Schmidt is the recipient of the Kodak Book Award, the Best German Photo Book Award, and the German Photo Prize. She is also a winner of the World Press Photo Award, and she received a grant from the Soros Foundation for her documentary work.

TONI ROSS

Toni Ross is a multi-disciplinary artist using time-honored material and site-responsive installation to explore themes of political and social distress. Born and raised in New York City, Toni attended Wesleyan University where she studied ceramics and fine art, graduating with a BA in Film Studies. Her practice embraces fiber, installation, sculpture, and works on paper. Toni has participated in artist residencies as a Yaddo Fellow and at The Watermill Center. Recent works include Finding Beauty in a Dark Place (2021) at The Watermill Center in Water Mill, NY; In Light Of at The Leiber Collection in Springs, NY; Today Cannot Be Tomorrow (2020) at C.A.R.E. Ltd., When (2020) for Drive By Art, Sanctuary Entwined (2017-18) at Longhouse Reserve in East Hampton; and Found Lines (2018) at the Berkshire Botanical Garden in Stockbridge, MA. Toni is also a member of the artist collective No W here, whose debut exhibition took place in 2021 at Ricco/Maresca Gallery in New York, NY. Toni Ross lives and works in Manhattan and Wainscott, NY.

 

ABOUT THE AMAGANSETT U.S. LIFE-SAVING STATION

The Amagansett Station was constructed on Atlantic Avenue in 1902, one of a network of thirty life-saving stations on the South Shore of Long Island. Through each night and in bad weather the crew at these stations kept watch from the lookout tower and by patrolling the beach. Discovering a ship in distress, the life-savers would perform a rescue by launching their surfboat or by firing a line to the ship and taking people off with a breeches buoy. From 1902 to 1937 the crew of the Amagansett Life-Saving Station, most of whom were experienced local fishermen and shore whalers, kept watch over this beach and rescued sailors and passengers from a number of shipwrecks.

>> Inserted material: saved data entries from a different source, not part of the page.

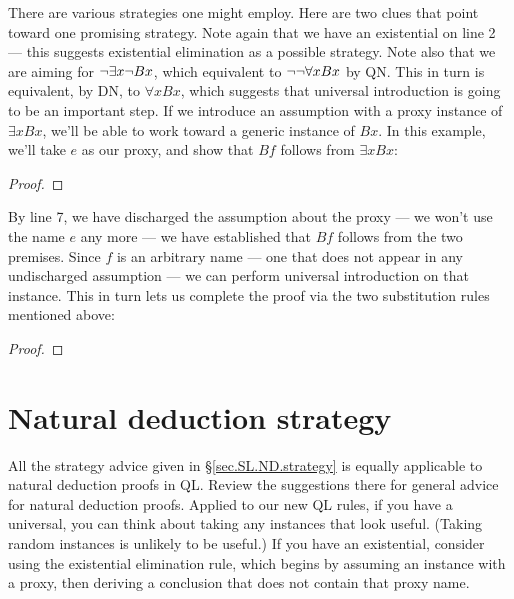 There are various strategies one might employ. Here are two clues that point toward one promising strategy. Note again that we have an existential on line 2 --- this suggests existential elimination as a possible strategy. Note also that we are aiming for $\neg \exists x \neg Bx$, which equivalent to $\neg \neg \forall x Bx$ by QN. This in turn is equivalent, by DN, to $\forall x Bx$, which suggests that universal introduction is going to be an important step. If we introduce an assumption with a proxy instance of $\exists x Bx$, we'll be able to work toward a generic instance of $Bx$. In this example, we'll take $e$ as our proxy, and show that $Bf$ follows from $\exists x Bx$:

\begin{proof}
	 
	\open
	\close
\end{proof}

By line 7, we have discharged the assumption about the proxy --- we won't use the name $e$ any more --- we have established that $Bf$ follows from the two premises. Since $f$ is an arbitrary name --- one that does not appear in any undischarged assumption --- we can perform universal introduction on that instance. This in turn lets us complete the proof via the two substitution rules mentioned above:

\begin{proof}
	 
	\open
	\close
\end{proof}



\section{Natural deduction strategy}

All the strategy advice given in \S\ref{sec.SL.ND.strategy} is equally applicable to natural deduction proofs in QL. Review the suggestions there for general advice for natural deduction proofs. Applied to our new QL rules, if you have a universal, you can think about taking any instances that look useful. (Taking random instances is unlikely to be useful.) If you have an existential, consider using the existential elimination rule, which begins by assuming an instance with a proxy, then deriving a conclusion that does not contain that proxy name.

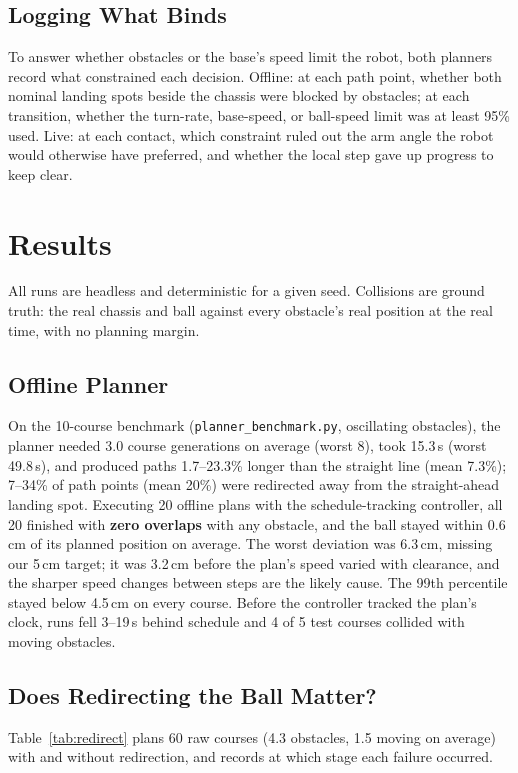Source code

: \documentclass[10pt,twocolumn]{article}
\begin{document}
\subsection{Logging What Binds}
To answer whether obstacles or the base's speed limit the robot, both
planners record what constrained each decision. Offline: at each path
point, whether both nominal landing spots beside the chassis were blocked
by obstacles; at each transition, whether the turn-rate, base-speed, or
ball-speed limit was at least 95\% used. Live: at each contact, which
constraint ruled out the arm angle the robot would otherwise have
preferred, and whether the local step gave up progress to keep clear.

\section{Results}
\label{sec:results}
All runs are headless and deterministic for a given seed. Collisions are
ground truth: the real chassis and ball against every obstacle's real
position at the real time, with no planning margin.

\subsection{Offline Planner}
\label{sec:offline-results}
On the 10-course benchmark (\texttt{planner\_benchmark.py}, oscillating
obstacles), the planner needed 3.0 course generations on average (worst
8), took 15.3\,s (worst 49.8\,s), and produced paths 1.7--23.3\% longer
than the straight line (mean 7.3\%); 7--34\% of path points (mean 20\%)
were redirected away from the straight-ahead landing spot. Executing 20
offline plans with the schedule-tracking controller, all 20 finished with
\textbf{zero overlaps} with any obstacle, and the ball stayed within
0.6\,cm of its planned position on average. The worst deviation was
6.3\,cm, missing our 5\,cm target; it was 3.2\,cm before the plan's speed
varied with clearance, and the sharper speed changes between steps are the
likely cause. The 99th percentile stayed below 4.5\,cm on every course.
Before the controller tracked the plan's clock, runs fell 3--19\,s behind
schedule and 4 of 5 test courses collided with moving obstacles.

\subsection{Does Redirecting the Ball Matter?}
Table~\ref{tab:redirect} plans 60 raw courses (4.3 obstacles, 1.5 moving
on average) with and without redirection, and records at which stage each
failure occurred.
\end{document}
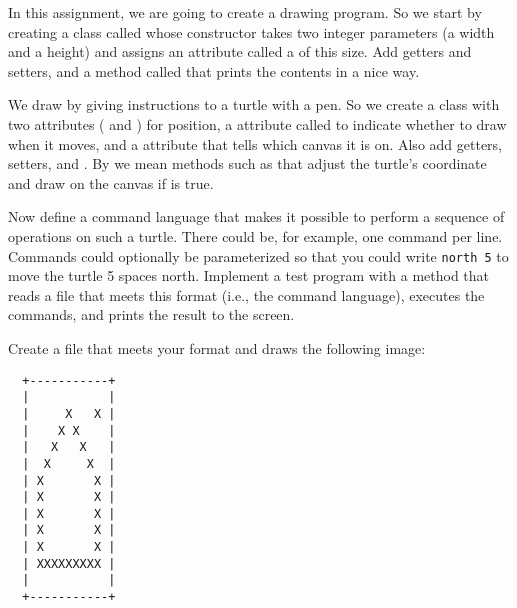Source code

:In this assignment, we are going to create a drawing program. So we start by creating a class called  whose constructor takes two integer parameters (a width and a height) and assigns an attribute called  a  of this size. Add getters and setters, and a method called  that prints the contents in a nice way.

We draw by giving instructions to a turtle with a pen. So we create a  class with two  attributes ( and ) for position, a  attribute called  to indicate whether to draw when it moves, and a  attribute that tells which canvas it is on. Also add getters, setters, and . By  we mean methods such as  that adjust the turtle's coordinate and draw on the canvas if  is true.

Now define a command language that makes it possible to perform a sequence of operations on such a turtle. There could be, for example, one command per line. Commands could optionally be parameterized so that you could write \texttt{north 5} to move the turtle 5 spaces north. Implement a test program with a  method that reads a file that meets this format (i.e., the command language), executes the commands, and prints the result to the screen.

Create a file that meets your format and draws the following image:
\begin{verbatim}
  +-----------+
  |           |
  |     X   X |
  |    X X    |
  |   X   X   |
  |  X     X  |
  | X       X |
  | X       X |
  | X       X |
  | X       X |
  | X       X |
  | XXXXXXXXX |
  |           |
  +-----------+
\end{verbatim}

The Life-Saving Service and the Lighthouse Service were the two federal programs intended to increase the safety of coastal navigation. These two services were later joined in the U.S. Coast Guard. The Amagansett Life-Saving Station complements the Montauk Point Lighthouse in recalling that era of our maritime history when ships sailing the ocean provided the principal means of transporting goods and people in coastal America.

 

ABOUT GUILD HALL

Guild Hall is the cultural heart of the East End: a museum, performing arts, and education center, founded in 1931. We invite everyone to experience the endless possibilities of the arts: to open minds to what art can be; inspire creativity and conversation; and have fun.